The input:

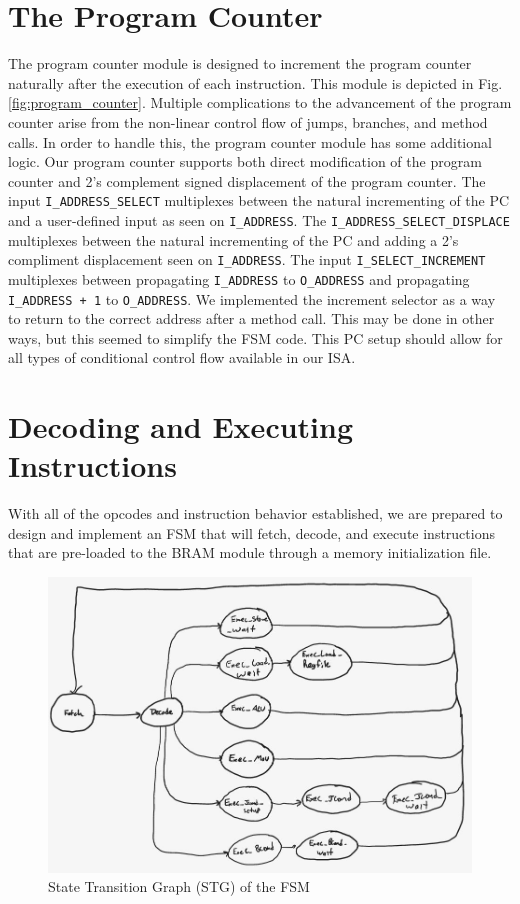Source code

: \documentclass[conference]{IEEEtran}
\begin{document}
\section{The Program Counter}
The program counter module is designed to increment the program counter naturally after the execution of each instruction. This module is depicted in Fig. \ref{fig:program_counter}. Multiple complications to the advancement of the program counter arise from the non-linear control flow of jumps, branches, and method calls. In order to handle this, the program counter module has some additional logic. Our program counter supports both direct modification of the program counter and 2's complement signed displacement of the program counter. The input \verb|I_ADDRESS_SELECT| multiplexes between the natural incrementing of the PC and a user-defined input as seen on \verb|I_ADDRESS|. The \verb|I_ADDRESS_SELECT_DISPLACE| multiplexes between the natural incrementing of the PC and adding a 2's compliment displacement seen on \verb|I_ADDRESS|. The input \verb|I_SELECT_INCREMENT| multiplexes between propagating \verb|I_ADDRESS| to \verb|O_ADDRESS| and propagating \verb|I_ADDRESS + 1| to \verb|O_ADDRESS|. We implemented the increment selector as a way to return to the correct address after a method call. This may be done in other ways, but this seemed to simplify the FSM code. This PC setup should allow for all types of conditional control flow available in our ISA.

\section{Decoding and Executing Instructions}
With all of the opcodes and instruction behavior established, we are prepared to design and implement an FSM that will fetch, decode, and execute instructions that are pre-loaded to the BRAM module through a memory initialization file.

\begin{figure}[ht]
    \centering
    \includegraphics[scale=0.45]{resources/figures/fsm_stg.jpg}
    \caption{State Transition Graph (STG) of the FSM}
    \label{fig:fsm_stg}
\end{figure}
\end{document}
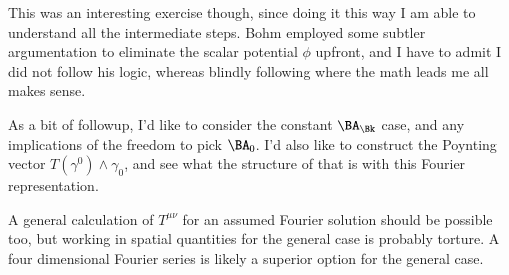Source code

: This was an interesting exercise though, since doing it this way I am able to understand all the intermediate steps.  Bohm employed some subtler argumentation to eliminate the scalar potential $\phi$ upfront, and I have to admit I did not follow his logic, whereas blindly following where the math leads me all makes sense.

As a bit of followup, I'd like to consider the constant $\BA_\Bk$ case, and any implications of the freedom to pick $\BA_0$.  I'd also like to construct the Poynting vector $T(\gamma^0) \wedge \gamma_0$, and see what the structure of that is with this Fourier representation.

A general calculation of $T^{\mu\nu}$ for an assumed Fourier solution should be possible too, but working in spatial quantities for the general case is probably torture.  A four dimensional Fourier series is likely a superior option for the general case.

\EndArticle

Exercise brief: The response should repeat every entry above exactly and include none of the pictures.

Answer to this exercise:
Source code

: \documentclass[conference]{IEEEtran}
\begin{document}
\section{The Program Counter}
The program counter module is designed to increment the program counter naturally after the execution of each instruction. This module is depicted in Fig. \ref{fig:program_counter}. Multiple complications to the advancement of the program counter arise from the non-linear control flow of jumps, branches, and method calls. In order to handle this, the program counter module has some additional logic. Our program counter supports both direct modification of the program counter and 2's complement signed displacement of the program counter. The input \verb|I_ADDRESS_SELECT| multiplexes between the natural incrementing of the PC and a user-defined input as seen on \verb|I_ADDRESS|. The \verb|I_ADDRESS_SELECT_DISPLACE| multiplexes between the natural incrementing of the PC and adding a 2's compliment displacement seen on \verb|I_ADDRESS|. The input \verb|I_SELECT_INCREMENT| multiplexes between propagating \verb|I_ADDRESS| to \verb|O_ADDRESS| and propagating \verb|I_ADDRESS + 1| to \verb|O_ADDRESS|. We implemented the increment selector as a way to return to the correct address after a method call. This may be done in other ways, but this seemed to simplify the FSM code. This PC setup should allow for all types of conditional control flow available in our ISA.

\section{Decoding and Executing Instructions}
With all of the opcodes and instruction behavior established, we are prepared to design and implement an FSM that will fetch, decode, and execute instructions that are pre-loaded to the BRAM module through a memory initialization file.

\begin{figure}[ht]
    \centering
    \includegraphics[scale=0.45]{resources/figures/fsm_stg.jpg}
    \caption{State Transition Graph (STG) of the FSM}
    \label{fig:fsm_stg}
\end{figure}
\end{document}
Source code

: This was an interesting exercise though, since doing it this way I am able to understand all the intermediate steps.  Bohm employed some subtler argumentation to eliminate the scalar potential $\phi$ upfront, and I have to admit I did not follow his logic, whereas blindly following where the math leads me all makes sense.

As a bit of followup, I'd like to consider the constant $\BA_\Bk$ case, and any implications of the freedom to pick $\BA_0$.  I'd also like to construct the Poynting vector $T(\gamma^0) \wedge \gamma_0$, and see what the structure of that is with this Fourier representation.

A general calculation of $T^{\mu\nu}$ for an assumed Fourier solution should be possible too, but working in spatial quantities for the general case is probably torture.  A four dimensional Fourier series is likely a superior option for the general case.

\EndArticle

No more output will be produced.